Table 3: TCP Stream Profile.

Protection	CPU %		Reuse (%)		HC/
Strategy	Total	Prot.	TX	RX	DMA
Stream Transmit
None	41	0	N/A	N/A	0
Direct-map	41	0	N/A	N/A	0
Single-use	64	23	N/A	N/A	.88
Shared	58	17	39	0	.55
Persistent	43	2	100	100	0
Software	56	15	N/A	N/A	.90
Stream Receive
None	53	0	N/A	N/A	0
Direct-map	54	0	N/A	N/A	0
Single-use	79	26	N/A	N/A	.37
Shared	73	20	39	0	.10
Persistent	59	5	100	100	0
Software	64	11	N/A	N/A	.39

For all applications, we evaluate the five protection strategies presented earlier, and we compare each to the performance of a system lacking any I/O protection at all (``None''). ``Single-use'', ``Shared'', ``Persistent'', and ``Direct-map'' all use an IOMMU to enforce protection, using either single-use, shared-mapping, persistent-mapping, or direct-mapping strategies, respectively, as described in Section 3. ``Software'' uses software-based I/O protection, as described in Section 4.

8.1 TCP Stream

A TCP stream microbenchmark either transmits or receives bulk TCP data and thus isolates network I/O performance. This benchmark does not use zero-copy I/O. Table 3 shows the CPU efficiency and overhead associated with each protection mechanism when streaming data over two network interfaces. The table shows the total percentage of CPU consumed while executing the benchmark and the percentage of CPU spent implementing the given protection strategy. The table also shows the percentage of times a buffer to be used in an I/O transaction (either transmit or receive) already has a valid IOMMU mapping that can be reused. Finally, the table shows the number of VMM invocations, or hypercalls (HC), required per DMA descriptor used by the network interface driver.

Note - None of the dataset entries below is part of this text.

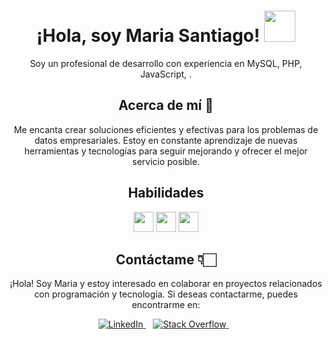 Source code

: <!-- Saludo -->
<h1 align="center">
  ¡Hola, soy Maria Santiago! <img src="https://media.giphy.com/media/jQhB29KUfyKQmjQ8fF/giphy.gif" width="50px">
</h1>

<p align="center">Soy un profesional de desarrollo con experiencia en MySQL, PHP, JavaScript, .</p>

<h2 align="center">Acerca de mí 🎯</h2>
<p align="center">Me encanta crear soluciones eficientes y efectivas para los problemas de datos empresariales. Estoy en constante aprendizaje de nuevas herramientas y tecnologías para seguir mejorando y ofrecer el mejor servicio posible.</p>


<!-- Habilidades -->
<h2 align="center">Habilidades</h2>
<p align="center">
  
  <img height="32" src="https://img.shields.io/badge/MySQL-%2300f.svg?&style=for-the-badge&logo=mysql&logoColor=white"/>
  <img height="32" src="https://img.shields.io/badge/PHP-%23777BB4.svg?&style=for-the-badge&logo=php&logoColor=white"/>
  <img height="32" src="https://img.shields.io/badge/JavaScript-%23323330.svg?&style=for-the-badge&logo=javascript&logoColor=%23F7DF1E"/>
</p>
<p align="center">
</p>







<!-- como se llama esta seccion ???  -->
<h2 align="center">Contáctame 👇🏻</h2>
<p align="center">¡Hola! Soy Maria y estoy interesado en colaborar en proyectos relacionados con programación y tecnología. Si deseas contactarme, puedes encontrarme en:</p>
<p align="center">
  <a href="https://www.linkedin.com/in/antonio-c-0014b428/">
    <img src="https://img.shields.io/badge/LinkedIn-0077B5?style=for-the-badge&logo=linkedin&logoColor=white" alt="LinkedIn">
  </a>&nbsp;&nbsp;
  <a href="https://stackoverflow.com/users/21220924/maria-t-citrictech">
    <img src="https://img.shields.io/badge/Stack%20Overflow-FE7A16?style=for-the-badge&logo=stackoverflow&logoColor=white" alt="Stack Overflow">
  </a>&nbsp;&nbsp;
</p>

When either transmitting or receiving, all of the strategies achieve the same TCP throughput (1865 Mb/s transmitting, 1850 Mb/s receiving), but they differ according to how costly they are in terms of CPU consumption. The single-use protection strategy is the most costly, with its repeated construction and destruction of IOMMU mappings consuming 23% of total CPU resources for transmit and 26% for receive. The shared strategy reclaims some of this overhead through its sharing of in-use mappings, though this reuse only exists for transmitted packets (data in the transmit-stream case, TCP ACK packets in the receive case). The lack of reuse for received packets is caused by the paravirtualized (PV) Linux buffer allocator, which dedicates an entire 4 KB page for each receive buffer, regardless of the buffer's actual size. This over-allocation is an artifact of the PV-Linux I/O architecture, which was designed to remap received packets to transfer them between guest operating systems.

Regardless, the persistent strategy achieves 100% reuse of mappings, as the small number of persistent mappings that cover network buffers essentially become permanent. This further reduces overhead relative to single-use and shared. Notably, the number of hypercalls per DMA operation rounds to zero. However, detailed L2 cache profile statistics (not shown in the table) reveals that management of the persistent mappings--mapping lookup and reclamation, as described in Section 3.3--incurs additional overhead in the processor's memory system. This consumes 2% of the processor resources for the transmit-based workload and 5% for the receive-based workload. The direct-map strategy does not require any protection management at runtime and has the same measured CPU utilization as the ``None'' case for the transmit case. However, the direct-map strategy incurs a small overhead in the receive case. This represents the measured overhead on the system of simply using the GART for I/O transactions rather than using non-translated addresses. However, through extensive reuse of existing IOMMU mappings, the persistent-mapping strategy achieves nearly the same efficiency as the direct-map case.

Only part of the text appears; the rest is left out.